Employer Brand Headlines: The "C'est la Vie" Edition (#97)
My mission: Help you understand your employer brand better and make it work for you.
In this issue
Best practices
Playing the long game
CX+EX=Profit
Overly “legible”
The big idea
Everyone knows that social media videos should be short.
Everyone knows you should post LinkedIn posts between 8-10am.
Everyone knows that you should make the application process shorter and simpler.
Everyone knows that your job postings should have lots of information.
Everyone knows that “thank you for applying” messages should be professional sounding.
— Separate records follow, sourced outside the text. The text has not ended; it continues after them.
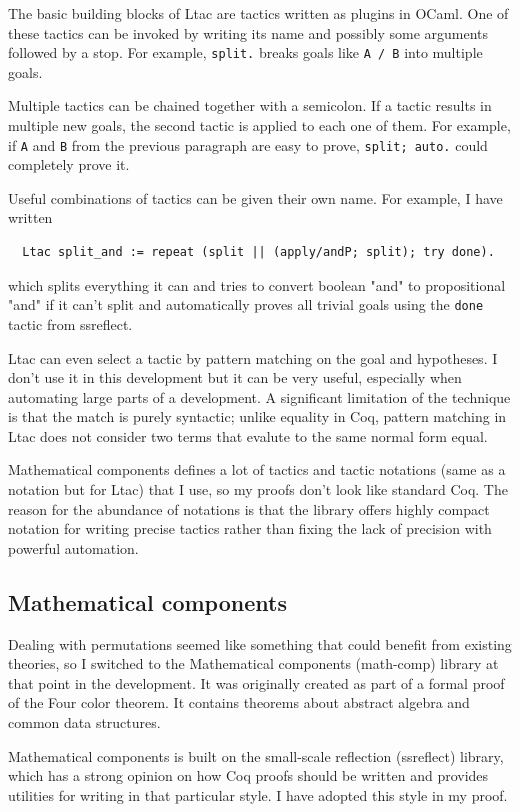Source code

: \documentclass[english, 12pt, a4paper, sci, a-1b, online]{aaltothesis}
\newcommand\icoq[1]{\texttt{#1}}
\begin{document}
The basic building blocks of Ltac are tactics written as plugins in OCaml. One of these tactics can be invoked by writing its name and possibly some arguments followed by a stop. For example, \icoq{split.} breaks goals like \icoq{A /\ B} into multiple goals.

Multiple tactics can be chained together with a semicolon. If a tactic results in multiple new goals, the second tactic is applied to each one of them. For example, if \icoq{A} and \icoq{B} from the previous paragraph are easy to prove, \icoq{split; auto.} could completely prove it.

Useful combinations of tactics can be given their own name. For example, I have written
\begin{verbatim}
  Ltac split_and := repeat (split || (apply/andP; split); try done).
\end{verbatim}
which splits everything it can and tries to convert boolean "and" to propositional "and" if it can't split and automatically proves all trivial goals using the \icoq{done} tactic from ssreflect.

Ltac can even select a tactic by pattern matching on the goal and hypotheses. I don't use it in this development but it can be very useful, especially when automating large parts of a development. A significant limitation of the technique is that the match is purely syntactic; unlike equality in Coq, pattern matching in Ltac does not consider two terms that evalute to the same normal form equal.

Mathematical components defines a lot of tactics and tactic notations (same as a notation but for Ltac) that I use, so my proofs don't look like standard Coq. The reason for the abundance of notations is that the library offers highly compact notation for writing precise tactics rather than fixing the lack of precision with powerful automation.

\subsection{Mathematical components}

Dealing with permutations seemed like something that could benefit from existing theories, so I switched to the Mathematical components (math-comp) library at that point in the development. It was originally created as part of a formal proof of the Four color theorem. It contains theorems about abstract algebra and common data structures.

Mathematical components is built on the small-scale reflection (ssreflect) library, which has a strong opinion on how Coq proofs should be written and provides utilities for writing in that particular style. I have adopted this style in my proof.
\end{document}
Everyone knows, everyone knows, everyone knows…*
These things that “everyone knows” are called “best practices.” They are the things that are “generally true” for the maximum number of people.
They aren’t specific to recruiting. There are best practices around how long a movie should be and how to optimize around a keyword for SEO. There are best practices like “the customer service rep should say your name at least five times on a call” and “salespeople should spend at least three minutes talking about the big name brands who already bought from them.”
But there are major issues following “best practices.”
These things are “best” in the aggregate. That is, they might be best on average. Your mileage WILL vary.
Everyone knows all about these “best” practices, which means everyone is using them. The practice that was meant to set you apart is now the default.
Most people using best practices don’t know why they are best practices. They are followed blindly, even when they are actually counterproductive.
Following best practices says, “I don’t know what I want, so I’ll just do what other companies do.” It is a game of Follow the Leader, which is a game you “win” by losing. All they are doing is giving themselves cover as they abdicate responsibility for choosing.
No one ever got fired for following best practices, but no one ever succeeded that way, either.
Best practices are what you do when you don’t have a plan or a strategy. Best practices are what you choose when you want others to think for you.
Every best practice has plenty of examples where rejecting it was the far better play. In 1998, when every computer had a floppy drive, Apple unveiled the iMac without one. It deviated from computing best practices, but it was in service of a much larger strategy: people were going to move files around on the internet, so embrace that new model. They did it again a few years ago when they got rid of the headphone jack. Apple follows its own strategy, not what best practices dictate.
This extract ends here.